- Genre: Drama
- Written by: Mustafa Afridi
- Directed by: Mohammed Ehteshamuddin
- Starring: Sania Saeed; Ainy Jaffri; Salman Shahid; Noor Hassan Rizvi; Sakina Samo; Farah Shah;
- Opening theme: "Reet Riwaj Ke Zewar Hain Ye" by Fariha Pervez & Sherry Raza
- Country of origin: Pakistan
- Original language: Urdu
- No. of seasons: 1
- No. of episodes: 24

Production
- Producer: Momina Duraid

Original release
- Network: Hum TV
- Release: 17 August 2013 – 25 January 2014

= Aseerzadi =

Pakistani drama television series

Aseer Zadi is a Pakistani television drama series written by Mustafa Afridi and directed by Mohammed Ehteshamuddin. It was produced by Momina Duraid and aired on Hum TV from 17 August 2013 to 25 January 2014. The series features an ensemble cast, including Sania Saeed, Ainy Jaffri, Sakina Samo, Salman Shahid, Farah Shah, and Noor Hassan Rizvi. The story follows a girl who challenges the traditional norms and values of the family she has recently married into.

The show was selected to run in India on Zindagi under the title Pyar Ka Haq. It marked the last on-screen appearance of veteran actor Farooq Zameer following his death in February 2017. In January 2024, the series was celebrated in a week-long event in Paris, Texas, becoming the first Pakistani series to receive official recognition in the US at a governmental level.

==Plot==
"Aseer Zadi" is a story about a family that prides itself on its traditions, and all the men of the family have married three time since their first and second wives were not capable of bearing them children. The family only thinks that the third wife can give birth to a child, and even if the first or second wife gives birth to a child, the child is killed. The head of the family, Great Peer, marries Amna, who becomes pregnant, but her child is killed. He marries Naseem who is incapable, and finally he marries Bari Sarkar, who gives birth to a boy named Shahaab, while Amna and Naseem are treated as living deadbodies wearing only a white suit.
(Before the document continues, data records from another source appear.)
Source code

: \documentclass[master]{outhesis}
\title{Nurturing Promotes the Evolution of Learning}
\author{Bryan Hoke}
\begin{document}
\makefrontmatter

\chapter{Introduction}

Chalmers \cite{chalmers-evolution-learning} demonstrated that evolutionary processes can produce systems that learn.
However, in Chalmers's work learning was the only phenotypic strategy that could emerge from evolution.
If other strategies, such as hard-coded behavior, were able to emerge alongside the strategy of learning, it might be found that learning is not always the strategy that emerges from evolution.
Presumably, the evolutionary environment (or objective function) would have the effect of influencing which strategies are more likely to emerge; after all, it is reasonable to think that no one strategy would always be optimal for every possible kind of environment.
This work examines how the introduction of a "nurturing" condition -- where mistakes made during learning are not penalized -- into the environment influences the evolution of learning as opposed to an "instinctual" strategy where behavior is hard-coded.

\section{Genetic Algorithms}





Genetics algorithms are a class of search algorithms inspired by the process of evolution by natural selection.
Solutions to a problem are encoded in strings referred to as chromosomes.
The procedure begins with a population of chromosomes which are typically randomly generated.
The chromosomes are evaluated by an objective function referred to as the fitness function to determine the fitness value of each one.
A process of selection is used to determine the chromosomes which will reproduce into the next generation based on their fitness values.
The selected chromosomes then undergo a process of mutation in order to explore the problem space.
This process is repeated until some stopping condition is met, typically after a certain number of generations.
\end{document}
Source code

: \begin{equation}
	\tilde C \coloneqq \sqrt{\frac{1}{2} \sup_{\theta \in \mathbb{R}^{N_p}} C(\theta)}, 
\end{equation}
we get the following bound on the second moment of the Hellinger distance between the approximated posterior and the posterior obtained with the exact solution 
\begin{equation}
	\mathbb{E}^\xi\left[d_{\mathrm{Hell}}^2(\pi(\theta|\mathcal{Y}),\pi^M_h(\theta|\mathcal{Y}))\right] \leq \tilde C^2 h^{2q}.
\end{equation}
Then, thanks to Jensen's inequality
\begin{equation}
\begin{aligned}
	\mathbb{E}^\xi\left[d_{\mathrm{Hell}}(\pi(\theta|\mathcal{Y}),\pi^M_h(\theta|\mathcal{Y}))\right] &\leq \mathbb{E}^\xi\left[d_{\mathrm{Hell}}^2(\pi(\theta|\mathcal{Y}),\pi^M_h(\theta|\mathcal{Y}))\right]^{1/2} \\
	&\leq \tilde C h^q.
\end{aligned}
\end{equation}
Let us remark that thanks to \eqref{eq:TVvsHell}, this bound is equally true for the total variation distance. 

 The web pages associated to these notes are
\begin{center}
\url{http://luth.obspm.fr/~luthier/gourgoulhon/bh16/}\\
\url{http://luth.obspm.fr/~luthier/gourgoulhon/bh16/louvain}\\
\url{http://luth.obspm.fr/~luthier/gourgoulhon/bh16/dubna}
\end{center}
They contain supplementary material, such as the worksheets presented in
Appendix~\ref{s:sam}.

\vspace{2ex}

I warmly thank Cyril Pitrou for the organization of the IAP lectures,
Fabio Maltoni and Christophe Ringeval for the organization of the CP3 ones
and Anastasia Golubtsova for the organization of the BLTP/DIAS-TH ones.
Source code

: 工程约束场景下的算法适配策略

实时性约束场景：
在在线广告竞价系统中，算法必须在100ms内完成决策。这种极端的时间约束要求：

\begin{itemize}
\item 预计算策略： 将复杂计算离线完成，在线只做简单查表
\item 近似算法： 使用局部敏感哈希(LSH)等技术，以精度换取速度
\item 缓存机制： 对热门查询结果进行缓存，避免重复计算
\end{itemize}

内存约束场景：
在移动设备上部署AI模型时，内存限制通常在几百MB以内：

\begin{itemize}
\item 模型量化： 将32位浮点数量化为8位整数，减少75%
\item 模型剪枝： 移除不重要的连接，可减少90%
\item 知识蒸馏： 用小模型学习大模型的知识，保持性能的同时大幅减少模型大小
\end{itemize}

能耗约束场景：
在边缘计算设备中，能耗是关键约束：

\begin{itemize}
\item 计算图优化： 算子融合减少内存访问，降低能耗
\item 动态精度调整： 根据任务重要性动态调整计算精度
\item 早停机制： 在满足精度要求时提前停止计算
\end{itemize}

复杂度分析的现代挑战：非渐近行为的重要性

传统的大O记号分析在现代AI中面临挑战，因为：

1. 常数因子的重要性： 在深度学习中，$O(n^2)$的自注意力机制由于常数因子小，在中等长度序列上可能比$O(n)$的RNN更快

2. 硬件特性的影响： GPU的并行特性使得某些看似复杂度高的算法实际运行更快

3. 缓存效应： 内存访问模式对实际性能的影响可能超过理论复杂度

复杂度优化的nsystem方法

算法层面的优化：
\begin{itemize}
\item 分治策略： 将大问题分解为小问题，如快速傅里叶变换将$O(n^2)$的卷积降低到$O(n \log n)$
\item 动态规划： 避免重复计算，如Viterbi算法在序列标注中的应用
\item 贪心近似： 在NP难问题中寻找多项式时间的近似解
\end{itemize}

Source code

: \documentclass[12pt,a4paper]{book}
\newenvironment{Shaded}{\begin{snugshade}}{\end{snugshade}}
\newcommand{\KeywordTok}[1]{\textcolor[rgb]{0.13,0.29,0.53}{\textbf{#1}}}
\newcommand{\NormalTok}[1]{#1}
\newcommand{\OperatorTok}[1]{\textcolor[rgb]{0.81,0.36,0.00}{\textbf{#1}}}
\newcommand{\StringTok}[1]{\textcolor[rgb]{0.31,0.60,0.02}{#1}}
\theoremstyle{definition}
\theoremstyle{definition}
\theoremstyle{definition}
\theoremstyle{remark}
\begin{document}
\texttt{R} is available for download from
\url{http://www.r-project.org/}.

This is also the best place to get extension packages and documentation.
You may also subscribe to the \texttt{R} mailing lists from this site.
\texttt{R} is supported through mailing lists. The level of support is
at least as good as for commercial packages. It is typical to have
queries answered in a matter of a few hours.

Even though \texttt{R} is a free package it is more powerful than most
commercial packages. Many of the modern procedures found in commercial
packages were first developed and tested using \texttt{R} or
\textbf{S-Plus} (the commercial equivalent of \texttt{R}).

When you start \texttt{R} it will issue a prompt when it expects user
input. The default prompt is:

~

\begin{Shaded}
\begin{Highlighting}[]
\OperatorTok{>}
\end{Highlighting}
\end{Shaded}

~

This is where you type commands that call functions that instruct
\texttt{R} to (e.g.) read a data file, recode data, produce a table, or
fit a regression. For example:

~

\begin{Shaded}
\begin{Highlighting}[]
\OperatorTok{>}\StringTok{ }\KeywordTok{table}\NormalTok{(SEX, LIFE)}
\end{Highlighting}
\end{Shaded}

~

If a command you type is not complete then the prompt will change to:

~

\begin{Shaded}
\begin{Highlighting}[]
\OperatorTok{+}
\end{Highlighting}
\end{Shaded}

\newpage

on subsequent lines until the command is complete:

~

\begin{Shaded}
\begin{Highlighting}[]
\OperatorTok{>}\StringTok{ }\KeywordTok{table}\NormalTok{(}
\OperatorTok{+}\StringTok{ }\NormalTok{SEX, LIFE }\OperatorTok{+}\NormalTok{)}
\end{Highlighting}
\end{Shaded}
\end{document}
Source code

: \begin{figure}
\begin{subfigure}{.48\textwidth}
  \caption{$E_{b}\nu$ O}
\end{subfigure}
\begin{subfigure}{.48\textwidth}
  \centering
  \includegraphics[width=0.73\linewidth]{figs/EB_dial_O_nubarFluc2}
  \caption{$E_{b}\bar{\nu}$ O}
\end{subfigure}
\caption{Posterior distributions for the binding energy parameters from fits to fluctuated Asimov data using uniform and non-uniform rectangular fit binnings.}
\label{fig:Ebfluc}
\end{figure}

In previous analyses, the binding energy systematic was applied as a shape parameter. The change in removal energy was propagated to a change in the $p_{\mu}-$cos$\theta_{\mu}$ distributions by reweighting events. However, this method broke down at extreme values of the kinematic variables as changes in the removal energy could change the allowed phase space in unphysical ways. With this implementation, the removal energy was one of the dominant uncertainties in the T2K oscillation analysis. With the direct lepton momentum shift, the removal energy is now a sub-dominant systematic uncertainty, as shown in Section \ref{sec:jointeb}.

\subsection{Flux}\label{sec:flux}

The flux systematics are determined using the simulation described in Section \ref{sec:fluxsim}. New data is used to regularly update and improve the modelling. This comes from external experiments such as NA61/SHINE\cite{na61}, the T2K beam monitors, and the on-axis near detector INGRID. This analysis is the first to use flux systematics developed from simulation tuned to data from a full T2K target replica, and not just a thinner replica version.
Many years pass and Shahaab has grown up.

The same is going to happen with him, but he hates this principle. His third wife will be Fatima, daughter of Bari Sarkar's brother. Bari Sarkar loves her more than Shahaab, but Shahaab hates her. Fatima always teases Amna and Naseem. Shahaab is married to Yasmeen, but as she could not bear a child, he is being married to Maira. Maira at first rejects because of the family principle, which makes Amna and Naseem happy. Although Maira, and Yasmeen are wives of the same man, they are good friends. Shahaab starts liking Maira whereas Maira's cousin Bilal calls her at her in-laws house. Fatima manipulates the situation in such a way that Shahaab starts doubting Maira. Bari Sarkar abuses Maira, but Peer Jalal supports her. Seeing both of them alone, Amna suspects an affair between them, which creates misunderstandings between Peer Jalal and Bari Sarkar, but all that is resolved as Amna was thinking wrong. Maira and Shahaab have a nice relationship. They both go on a honeymoon.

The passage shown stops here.